Cela nécessite que dès aujourd’hui et chaque année, l’Union européenne réalise des investissements financiers massifs en Afrique dans l’agriculture, l’industrie, le numérique, la santé, l’éducation et la formation professionnelle.
Ce développement accéléré est l’assurance de notre sécurité et de notre bien-vivre futur. Pour ce faire, pas de « Plan Marshall » mais un « Pacte d’Intérêts Mutuels » (PIM), dans le droit-fil du Sommet de Paris de mai 2021 sur le financement des économies africaines, où le FMI a débloqué 285 milliards de dollars supplémentaires pour l’Afrique pour la période 2021-2025. Le Sommet avait aussi prévu l’usage d’une Allocation générale des droits de tirage spéciaux (DTS) du FMI d’un montant exceptionnel de 650 milliards de dollars, pour aider le continent africain face aux conséquences de la pandémie.

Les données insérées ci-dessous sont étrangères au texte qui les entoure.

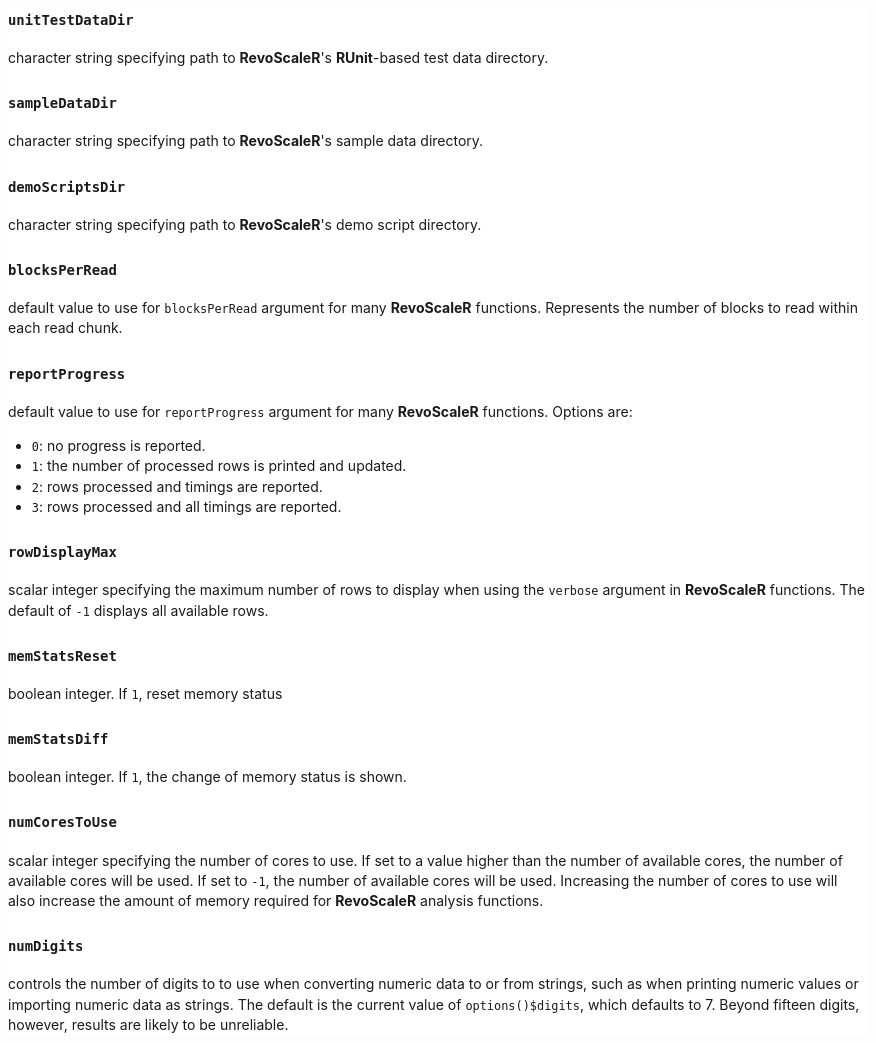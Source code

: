 

 ### `unitTestDataDir`
 character string specifying path to **RevoScaleR**'s **RUnit**-based test data directory. 



 ### `sampleDataDir`
 character string specifying path to **RevoScaleR**'s sample data directory. 



 ### `demoScriptsDir`
 character string specifying path to **RevoScaleR**'s demo script directory. 



 ### `blocksPerRead`
 default value to use for `blocksPerRead` argument for many **RevoScaleR** functions. Represents the number of blocks to read within each read chunk. 



 ### `reportProgress`
 default value to use for `reportProgress` argument for many **RevoScaleR** functions. Options are:  
*   `0`: no progress is reported. 
*   `1`: the number of processed rows is printed and updated. 
*   `2`: rows processed and timings are reported. 
*   `3`: rows processed and all timings are reported. 




 ### `rowDisplayMax`
 scalar integer specifying the maximum number of rows to display when using the `verbose` argument in **RevoScaleR** functions. The  default of `-1` displays all available rows. 



 ### `memStatsReset`
 boolean integer. If `1`, reset memory status 



 ### `memStatsDiff`
 boolean integer. If `1`, the change of memory status is shown. 



 ### `numCoresToUse`
 scalar integer specifying the number of cores to use. If set to a value higher than the number of available cores, the number of available cores will be used.  If set to `-1`, the number of available cores will be used. Increasing the number of cores to use will also increase the amount of memory required for **RevoScaleR** analysis functions. 



 ### `numDigits`
 controls the number of digits to to use when  converting numeric data to or from strings, such as when printing  numeric values or importing numeric data as strings. The default is  the current value of `options()$digits`, which defaults to 7. Beyond fifteen digits, however, results are likely to be unreliable.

Le financement du PIM peut donc être trouvé par l’Union européenne si la volonté politique de faire existe.
Le Sommet Europe-Afrique de février 2022 à Bruxelles, programmé par le Président Emmanuel Macron, devrait être le « Jour J » de cette ambition de co-développement entre les deux continents, dans un pari « gagnant-gagnant » pour l’Afrique en réduisant son passif de développement, et pour l’Europe en limitant ses flux migratoires, ce qui lui assurera sa stabilité politique et confortera sa prospérité en participant activement à l’essor du marché africain, où il faudra éduquer, former, loger, nourrir et vêtir des centaines de millions de personnes.
La réforme du fonds européen de développement
Pour mener cette politique de développement audacieuse, l’Union européenne dispose d’un outil, le FED, qui n’est pas une politique souveraine de l’UE mais déléguée par les Etats à la Commission européenne, en codécision avec le Parlement européen. Dotée d’un budget de près de 35 milliards d’euros pour la période 2021-2027, il fait de l’UE le premier bailleur de l’aide publique au développement au monde.
Mais, cet outil consacré à la réduction de la pauvreté et à la promotion des valeurs démocratiques pour les 77 pays ACP -dont 56 Etats africains- est, aujourd’hui, obsolète. En effet, il est devenu, au fil du temps, un simple distributeur d’argent sous conditionnalités, incapable de rivaliser avec la concurrence déloyale de la Chine, des Etats-Unis et autres pays émergents.
Dans le cadre d’une politique de co-développement, ne pourrait-on pas favoriser, à la place du « FED guichet financier » la création d’Agences euro-africaines dédiées, à savoir pour la santé, l’éducation, les infrastructures, l’environnement, l’énergie, la gouvernance ? Ces Agences seraient cogérées par l’UE et l’Union Africaine et feraient vivre dans chacune d’elles les projets présélectionnés et financés.
Le prochain Sommet Europe-Afrique sera un bon indicateur de la volonté politique française et européenne d’engager enfin cette politique de co-développement, seule à même d’empêcher le cataclysme migratoire annoncé.